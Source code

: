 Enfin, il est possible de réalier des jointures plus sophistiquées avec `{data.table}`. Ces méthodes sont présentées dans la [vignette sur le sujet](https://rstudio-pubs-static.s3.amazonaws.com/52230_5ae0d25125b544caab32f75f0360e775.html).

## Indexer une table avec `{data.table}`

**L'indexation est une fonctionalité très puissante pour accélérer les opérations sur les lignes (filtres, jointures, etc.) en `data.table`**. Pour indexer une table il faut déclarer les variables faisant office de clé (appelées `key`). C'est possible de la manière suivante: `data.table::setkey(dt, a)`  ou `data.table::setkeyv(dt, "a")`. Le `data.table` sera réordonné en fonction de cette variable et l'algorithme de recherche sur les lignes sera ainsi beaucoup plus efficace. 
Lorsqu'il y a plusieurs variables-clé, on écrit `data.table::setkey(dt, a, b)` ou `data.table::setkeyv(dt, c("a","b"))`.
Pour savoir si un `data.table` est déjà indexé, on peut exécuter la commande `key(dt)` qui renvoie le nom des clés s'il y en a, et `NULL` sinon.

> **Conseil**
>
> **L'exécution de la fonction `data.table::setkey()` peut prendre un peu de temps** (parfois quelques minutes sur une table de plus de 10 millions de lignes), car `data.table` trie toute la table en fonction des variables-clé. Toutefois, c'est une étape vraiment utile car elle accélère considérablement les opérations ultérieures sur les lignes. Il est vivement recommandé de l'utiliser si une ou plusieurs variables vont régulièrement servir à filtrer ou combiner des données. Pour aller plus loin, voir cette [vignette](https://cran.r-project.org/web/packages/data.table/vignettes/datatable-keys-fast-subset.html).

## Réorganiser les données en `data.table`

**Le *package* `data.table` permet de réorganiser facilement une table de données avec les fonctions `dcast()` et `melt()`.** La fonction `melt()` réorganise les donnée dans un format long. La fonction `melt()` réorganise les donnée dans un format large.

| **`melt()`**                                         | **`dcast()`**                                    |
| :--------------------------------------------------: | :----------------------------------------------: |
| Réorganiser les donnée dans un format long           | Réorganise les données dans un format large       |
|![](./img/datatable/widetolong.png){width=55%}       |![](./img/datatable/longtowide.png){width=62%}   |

■ **ACTION ITEM**: Transcribe the material above in its entirety, precisely as written.

■ **EXPECTED ANSWER**:
Source code

: Enfin, il est possible de réalier des jointures plus sophistiquées avec `{data.table}`. Ces méthodes sont présentées dans la [vignette sur le sujet](https://rstudio-pubs-static.s3.amazonaws.com/52230_5ae0d25125b544caab32f75f0360e775.html).

## Indexer une table avec `{data.table}`

**L'indexation est une fonctionalité très puissante pour accélérer les opérations sur les lignes (filtres, jointures, etc.) en `data.table`**. Pour indexer une table il faut déclarer les variables faisant office de clé (appelées `key`). C'est possible de la manière suivante: `data.table::setkey(dt, a)`  ou `data.table::setkeyv(dt, "a")`. Le `data.table` sera réordonné en fonction de cette variable et l'algorithme de recherche sur les lignes sera ainsi beaucoup plus efficace. 
Lorsqu'il y a plusieurs variables-clé, on écrit `data.table::setkey(dt, a, b)` ou `data.table::setkeyv(dt, c("a","b"))`.
Pour savoir si un `data.table` est déjà indexé, on peut exécuter la commande `key(dt)` qui renvoie le nom des clés s'il y en a, et `NULL` sinon.

> **Conseil**
>
> **L'exécution de la fonction `data.table::setkey()` peut prendre un peu de temps** (parfois quelques minutes sur une table de plus de 10 millions de lignes), car `data.table` trie toute la table en fonction des variables-clé. Toutefois, c'est une étape vraiment utile car elle accélère considérablement les opérations ultérieures sur les lignes. Il est vivement recommandé de l'utiliser si une ou plusieurs variables vont régulièrement servir à filtrer ou combiner des données. Pour aller plus loin, voir cette [vignette](https://cran.r-project.org/web/packages/data.table/vignettes/datatable-keys-fast-subset.html).

## Réorganiser les données en `data.table`

**Le *package* `data.table` permet de réorganiser facilement une table de données avec les fonctions `dcast()` et `melt()`.** La fonction `melt()` réorganise les donnée dans un format long. La fonction `melt()` réorganise les donnée dans un format large.

| **`melt()`**                                         | **`dcast()`**                                    |
| :--------------------------------------------------: | :----------------------------------------------: |
| Réorganiser les donnée dans un format long           | Réorganise les données dans un format large       |
|![](./img/datatable/widetolong.png){width=55%}       |![](./img/datatable/longtowide.png){width=62%}   |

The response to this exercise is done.